A/N: Surprise! I wrote a fic!
I know. I know. It's crazy. I didn't expect to. I didn't want you to expect me to. But the Ziva-versary was hitting me hardcore with feels today while I scrolled Tumblr- and, well, two hours later, this happened. I was going to leave it just on Tumblr, but I figured you sweethearts on FFN have been nothing but kind to me, so I'm posting it here now as well, in case any of you are interested.

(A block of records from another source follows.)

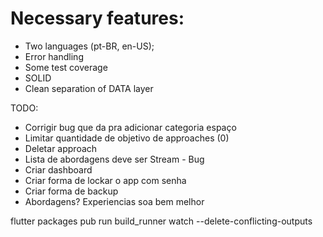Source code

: # Necessary features:
- Two languages (pt-BR, en-US);
- Error handling
- Some test coverage
- SOLID
- Clean separation of DATA layer

TODO:
- Corrigir bug que da pra adicionar categoria espaço
- Limitar quantidade de objetivo de approaches (0)
- Deletar approach
- Lista de abordagens deve ser Stream - Bug
- Criar dashboard
- Criar forma de lockar o app com senha
- Criar forma de backup
- Abordagens? Experiencias soa bem melhor


flutter packages pub run build_runner watch --delete-conflicting-outputs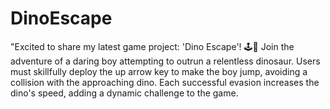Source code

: # DinoEscape
"Excited to share my latest game project: 'Dino Escape'! 🕹️🦖 Join the adventure of a daring boy attempting to outrun a relentless dinosaur. Users must skillfully deploy the up arrow key to make the boy jump, avoiding a collision with the approaching dino. Each successful evasion increases the dino's speed, adding a dynamic challenge to the game. 
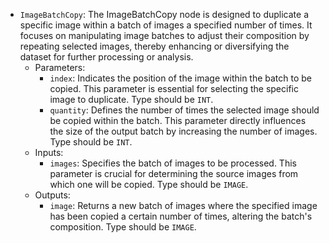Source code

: - `ImageBatchCopy`: The ImageBatchCopy node is designed to duplicate a specific image within a batch of images a specified number of times. It focuses on manipulating image batches to adjust their composition by repeating selected images, thereby enhancing or diversifying the dataset for further processing or analysis.
    - Parameters:
        - `index`: Indicates the position of the image within the batch to be copied. This parameter is essential for selecting the specific image to duplicate. Type should be `INT`.
        - `quantity`: Defines the number of times the selected image should be copied within the batch. This parameter directly influences the size of the output batch by increasing the number of images. Type should be `INT`.
    - Inputs:
        - `images`: Specifies the batch of images to be processed. This parameter is crucial for determining the source images from which one will be copied. Type should be `IMAGE`.
    - Outputs:
        - `image`: Returns a new batch of images where the specified image has been copied a certain number of times, altering the batch's composition. Type should be `IMAGE`.
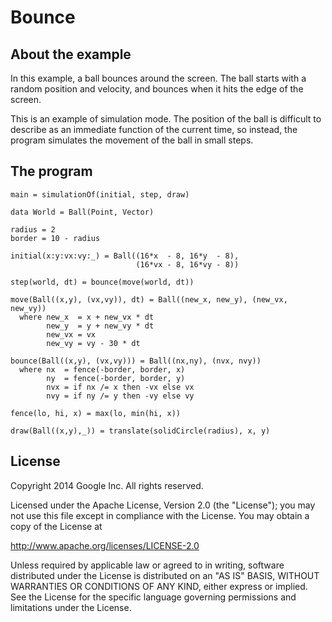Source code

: Bounce
======

About the example
-----------------

In this example, a ball bounces around the screen.  The ball starts with
a random position and velocity, and bounces when it hits the edge of the
screen.

This is an example of simulation mode.  The position of the ball is
difficult to describe as an immediate function of the current time, so
instead, the program simulates the movement of the ball in small steps.

The program
-----------

    main = simulationOf(initial, step, draw)

    data World = Ball(Point, Vector)

    radius = 2
    border = 10 - radius

    initial(x:y:vx:vy:_) = Ball((16*x  - 8, 16*y  - 8),
                                (16*vx - 8, 16*vy - 8))

    step(world, dt) = bounce(move(world, dt))

    move(Ball((x,y), (vx,vy)), dt) = Ball((new_x, new_y), (new_vx, new_vy))
      where new_x  = x + new_vx * dt
            new_y  = y + new_vy * dt
            new_vx = vx
            new_vy = vy - 30 * dt

    bounce(Ball((x,y), (vx,vy))) = Ball((nx,ny), (nvx, nvy))
      where nx  = fence(-border, border, x)
            ny  = fence(-border, border, y)
            nvx = if nx /= x then -vx else vx
            nvy = if ny /= y then -vy else vy

    fence(lo, hi, x) = max(lo, min(hi, x))

    draw(Ball((x,y),_)) = translate(solidCircle(radius), x, y)

License
-------

Copyright 2014 Google Inc. All rights reserved.

Licensed under the Apache License, Version 2.0 (the "License");
you may not use this file except in compliance with the License.
You may obtain a copy of the License at

  http://www.apache.org/licenses/LICENSE-2.0

Unless required by applicable law or agreed to in writing, software
distributed under the License is distributed on an "AS IS" BASIS,
WITHOUT WARRANTIES OR CONDITIONS OF ANY KIND, either express or implied.
See the License for the specific language governing permissions and
limitations under the License.

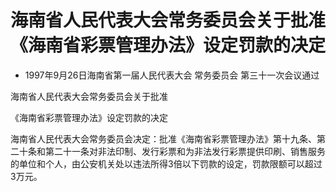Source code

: # 海南省人民代表大会常务委员会关于批准《海南省彩票管理办法》设定罚款的决定

- 1997年9月26日海南省第一届人民代表大会
  常务委员会 第三十一次会议通过

<!-- INFO END -->

海南省人民代表大会常务委员会关于批准

《海南省彩票管理办法》设定罚款的决定

海南省人民代表大会常务委员会决定：批准《海南省彩票管理办法》第十九条、第二十条和第二十一条对非法印制、发行彩票和为非法发行彩票提供印刷、销售服务的单位和个人，由公安机关处以违法所得3倍以下罚款的设定，罚款限额可以超过3万元。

It's very sickly-sweet- and very short, which is unusual for a girl who tends to post 10k-word monsters on here to compensate for my long absences- but I hope you'll forgive me my sentimentality. And if you like the fic, please do remember to leave me a review on your way out!
October
By: Zayz
"It's October," Tony tells the Sunday afternoon sky, distinctly bemused. The breeze answers back, rustling the trees and sending the yellowing leaves to the ground like confetti. "I can't believe it's already October."
"I know." The amused smile is audible in Ziva's voice. "You'll have to bring the chair inside after a few more weeks."
Tony sighs, rests his head back against the head of his favorite easy chair. Age had made it difficult some years ago for his back to endure the unforgiving hardness of lawn chairs, so he began moving his easy chair outside into the backyard in early summer— sat there for hours with a newspaper or a book every afternoon as time passed, sweet and unhurried, transitioning the hot days into warm nights. The yard is small, but blooming with color: amongst Ziva's numerous hobbies post-retirement, gardening is her favorite, and his. She takes meticulous care of her flowers, forever fighting off weeds and unfriendly animals, and he enjoys the fruits of her labor in his easy chair. Only when autumn waned, and the promise of snow hung in the air, did Tony deep-clean the chair and move it into the den of their little townhouse, leaving it by the window to safely enjoy the snow in winter. The movement of the chair in and out of the house has become, in recent years, an informal marker for the changing seasons.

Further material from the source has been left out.